Corn futures are 5 to 7 cents lower on followthrough from yesterday's losses.
- A combination of followthrough from yesterday's losses, spillover from soybeans and negative outside markets is weighing on corn futures this morning.
- Traders are also working to even positions ahead of Friday's USDA Supply & Demand Report, which is expected to reflect a slowdown in corn demand, resulting in around a 13-million-bu. increase in carryover from last month.
- But carryover hovering around 600 million bu. is still razor-tight.
- Traders are also taking some weather premium out of the market as forecasts for rains have improved for next week in Argentina and southern Brazil.
Soybean futures are 11 to 13 cents lower on improved rainfall chances for dry areas of South America early next week.
- While hot and dry conditions are seen lingering this week across southern Brazil and Argentina, weather models have increased the likelihood of rains in those areas next week.
- As a result, traders are taking some weather premium out of the market, with additional pressure coming from negative outside markets.
- Traders also look for Chinese soybean demand to wane as the country prepares for next week's holiday.
- Meanwhile, traders look for USDA to trim carryover by around 6 million bu. from last month to 129 million bu. due to strong demand.
Wheat futures at all three exchanges are mostly 1 to 4 cents lower on spillover from neighboring pits.
- Wheat is weaker on spillover from neighboring pits and from strength in the dollar index. Crude oil futures are sharply lower this morning, although gold is firmer.
- Traders are still digesting a flurry of global export developments yesterday, which should eventually raise demand for U.S. wheat as supplies in Europe and the Black Sea region tighten.
- India's farm minister says its cabinet will meet tomorrow to discuss the possibility of freeing additional government wheat stocks for export as the country prepares for new-crop arrivals.
- According to pre-report expectations, traders look for USDA on Friday to raise wheat carryover by around 12 million bu. from last month to 728 million bushels.
Live cattle futures are called to open mixed as traders wait on cash trade to develop.
- Packers have not yet begun to bid for cattle, which signals trade could be delayed until Friday.
- Pressure on futures should be limited by signals the boxed beef market has posted a near-term low. Choice values firmed $1.57 and Select rose 71 cents yesterday on strong movement.
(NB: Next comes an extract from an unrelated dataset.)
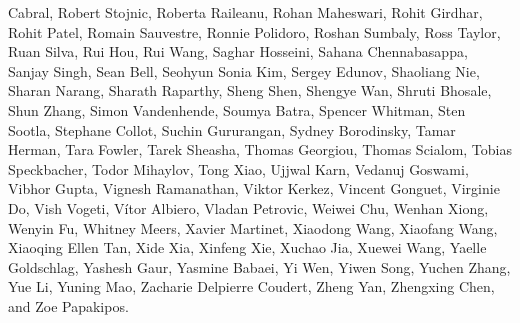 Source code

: Cabral, Robert Stojnic, Roberta Raileanu, Rohan Maheswari, Rohit Girdhar, Rohit Patel, Romain Sauvestre, Ronnie Polidoro, Roshan Sumbaly, Ross Taylor, Ruan Silva, Rui Hou, Rui Wang, Saghar Hosseini, Sahana Chennabasappa, Sanjay Singh, Sean Bell, Seohyun Sonia Kim, Sergey Edunov, Shaoliang Nie, Sharan Narang, Sharath Raparthy, Sheng Shen, Shengye Wan, Shruti Bhosale, Shun Zhang, Simon Vandenhende, Soumya Batra, Spencer Whitman, Sten Sootla, Stephane Collot, Suchin Gururangan, Sydney Borodinsky, Tamar Herman, Tara Fowler, Tarek Sheasha, Thomas Georgiou, Thomas Scialom, Tobias Speckbacher, Todor Mihaylov, Tong Xiao, Ujjwal Karn, Vedanuj Goswami, Vibhor Gupta, Vignesh Ramanathan, Viktor Kerkez, Vincent Gonguet, Virginie Do, Vish Vogeti, Vítor Albiero, Vladan Petrovic, Weiwei Chu, Wenhan Xiong, Wenyin Fu, Whitney Meers, Xavier Martinet, Xiaodong Wang, Xiaofang Wang, Xiaoqing Ellen Tan, Xide Xia, Xinfeng Xie, Xuchao Jia, Xuewei Wang, Yaelle Goldschlag, Yashesh Gaur, Yasmine Babaei, Yi Wen, Yiwen Song, Yuchen Zhang, Yue Li, Yuning Mao, Zacharie Delpierre Coudert, Zheng Yan, Zhengxing Chen, and Zoe Papakipos.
- But following two weeks of sharp price declines, beef values have a lot of ground to recover and packers' profit margins are deep in the red.
- Feeder cattle futures should find support from weakness in the corn market.
Lean hog futures are called to open steady to lower on concerns about pork demand.
- Pork cutout values slipped $1.62 yesterday to push packers' profit margins deep into the red and raise concerns about pork demand.
- The cash hog market is called steady to lower as packers work to improve profit margins. Packers have also lowered their daily slaughter requirements.
- February lean hog futures ended the day yesterday at around a dollar discount to the cash index, which should limit pressure on futures.